What you are asked to do:
Repeat each entry exactly.
- - - - - - -
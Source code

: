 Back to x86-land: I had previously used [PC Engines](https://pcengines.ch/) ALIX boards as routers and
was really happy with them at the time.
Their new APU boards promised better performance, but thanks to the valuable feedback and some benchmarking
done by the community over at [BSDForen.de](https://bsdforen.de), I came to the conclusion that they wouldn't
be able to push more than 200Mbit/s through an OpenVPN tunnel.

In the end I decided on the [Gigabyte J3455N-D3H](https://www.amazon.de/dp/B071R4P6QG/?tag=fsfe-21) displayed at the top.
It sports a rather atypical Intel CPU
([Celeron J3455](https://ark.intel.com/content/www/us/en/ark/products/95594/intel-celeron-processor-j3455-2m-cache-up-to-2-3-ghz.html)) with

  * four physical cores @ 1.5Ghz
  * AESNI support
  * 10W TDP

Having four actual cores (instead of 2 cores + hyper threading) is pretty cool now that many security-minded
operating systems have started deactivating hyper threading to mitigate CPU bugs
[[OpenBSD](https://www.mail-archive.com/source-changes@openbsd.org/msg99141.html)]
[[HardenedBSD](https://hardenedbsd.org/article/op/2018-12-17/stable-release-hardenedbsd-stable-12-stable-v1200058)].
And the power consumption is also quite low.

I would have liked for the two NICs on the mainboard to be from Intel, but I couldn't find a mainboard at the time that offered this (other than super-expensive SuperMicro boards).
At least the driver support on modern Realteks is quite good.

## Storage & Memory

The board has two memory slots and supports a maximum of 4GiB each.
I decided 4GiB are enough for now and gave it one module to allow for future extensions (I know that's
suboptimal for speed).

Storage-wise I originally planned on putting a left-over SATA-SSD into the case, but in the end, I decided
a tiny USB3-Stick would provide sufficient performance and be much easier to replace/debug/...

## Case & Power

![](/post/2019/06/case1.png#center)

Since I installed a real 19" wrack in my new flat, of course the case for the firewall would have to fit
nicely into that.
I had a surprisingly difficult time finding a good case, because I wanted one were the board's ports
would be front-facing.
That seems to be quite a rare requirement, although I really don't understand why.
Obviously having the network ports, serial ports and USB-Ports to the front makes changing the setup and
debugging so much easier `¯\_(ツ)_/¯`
- - - - - - -
Exercise output:
Source code

: Back to x86-land: I had previously used [PC Engines](https://pcengines.ch/) ALIX boards as routers and
was really happy with them at the time.
Their new APU boards promised better performance, but thanks to the valuable feedback and some benchmarking
done by the community over at [BSDForen.de](https://bsdforen.de), I came to the conclusion that they wouldn't
be able to push more than 200Mbit/s through an OpenVPN tunnel.

In the end I decided on the [Gigabyte J3455N-D3H](https://www.amazon.de/dp/B071R4P6QG/?tag=fsfe-21) displayed at the top.
It sports a rather atypical Intel CPU
([Celeron J3455](https://ark.intel.com/content/www/us/en/ark/products/95594/intel-celeron-processor-j3455-2m-cache-up-to-2-3-ghz.html)) with

  * four physical cores @ 1.5Ghz
  * AESNI support
  * 10W TDP

Having four actual cores (instead of 2 cores + hyper threading) is pretty cool now that many security-minded
operating systems have started deactivating hyper threading to mitigate CPU bugs
[[OpenBSD](https://www.mail-archive.com/source-changes@openbsd.org/msg99141.html)]
[[HardenedBSD](https://hardenedbsd.org/article/op/2018-12-17/stable-release-hardenedbsd-stable-12-stable-v1200058)].
And the power consumption is also quite low.

I would have liked for the two NICs on the mainboard to be from Intel, but I couldn't find a mainboard at the time that offered this (other than super-expensive SuperMicro boards).
At least the driver support on modern Realteks is quite good.

## Storage & Memory

The board has two memory slots and supports a maximum of 4GiB each.
I decided 4GiB are enough for now and gave it one module to allow for future extensions (I know that's
suboptimal for speed).

Storage-wise I originally planned on putting a left-over SATA-SSD into the case, but in the end, I decided
a tiny USB3-Stick would provide sufficient performance and be much easier to replace/debug/...

## Case & Power

![](/post/2019/06/case1.png#center)

Since I installed a real 19" wrack in my new flat, of course the case for the firewall would have to fit
nicely into that.
I had a surprisingly difficult time finding a good case, because I wanted one were the board's ports
would be front-facing.
That seems to be quite a rare requirement, although I really don't understand why.
Obviously having the network ports, serial ports and USB-Ports to the front makes changing the setup and
debugging so much easier `¯\_(ツ)_/¯`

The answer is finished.